> [Task brief]
The entries below are to be copied exactly, with every picture left out.

**** Source information ****

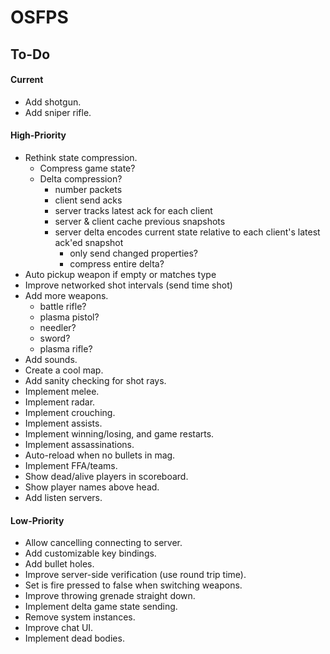 # OSFPS

## To-Do

#### Current

* Add shotgun.
* Add sniper rifle.

#### High-Priority

* Rethink state compression.
  - Compress game state?
  - Delta compression?
    - number packets
    - client send acks
    - server tracks latest ack for each client
    - server & client cache previous snapshots
    - server delta encodes current state relative to each client's latest ack'ed snapshot
      - only send changed properties?
      - compress entire delta?
* Auto pickup weapon if empty or matches type
* Improve networked shot intervals (send time shot)
* Add more weapons.
  - battle rifle?
  - plasma pistol?
  - needler?
  - sword?
  - plasma rifle?
* Add sounds.
* Create a cool map.
* Add sanity checking for shot rays.
* Implement melee.
* Implement radar.
* Implement crouching.
* Implement assists.
* Implement winning/losing, and game restarts.
* Implement assassinations.
* Auto-reload when no bullets in mag.
* Implement FFA/teams.
* Show dead/alive players in scoreboard.
* Show player names above head.
* Add listen servers.

#### Low-Priority

* Allow cancelling connecting to server.
* Add customizable key bindings.
* Add bullet holes.
* Improve server-side verification (use round trip time).
* Set is fire pressed to false when switching weapons.
* Improve throwing grenade straight down.
* Implement delta game state sending.
* Remove system instances.
* Improve chat UI.
* Implement dead bodies.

****

> [Answer section]
 # OSFPS

## To-Do

#### Current

* Add shotgun.
* Add sniper rifle.

#### High-Priority

* Rethink state compression.
  - Compress game state?
  - Delta compression?
    - number packets
    - client send acks
    - server tracks latest ack for each client
    - server & client cache previous snapshots
    - server delta encodes current state relative to each client's latest ack'ed snapshot
      - only send changed properties?
      - compress entire delta?
* Auto pickup weapon if empty or matches type
* Improve networked shot intervals (send time shot)
* Add more weapons.
  - battle rifle?
  - plasma pistol?
  - needler?
  - sword?
  - plasma rifle?
* Add sounds.
* Create a cool map.
* Add sanity checking for shot rays.
* Implement melee.
* Implement radar.
* Implement crouching.
* Implement assists.
* Implement winning/losing, and game restarts.
* Implement assassinations.
* Auto-reload when no bullets in mag.
* Implement FFA/teams.
* Show dead/alive players in scoreboard.
* Show player names above head.
* Add listen servers.

#### Low-Priority

* Allow cancelling connecting to server.
* Add customizable key bindings.
* Add bullet holes.
* Improve server-side verification (use round trip time).
* Set is fire pressed to false when switching weapons.
* Improve throwing grenade straight down.
* Implement delta game state sending.
* Remove system instances.
* Improve chat UI.
* Implement dead bodies.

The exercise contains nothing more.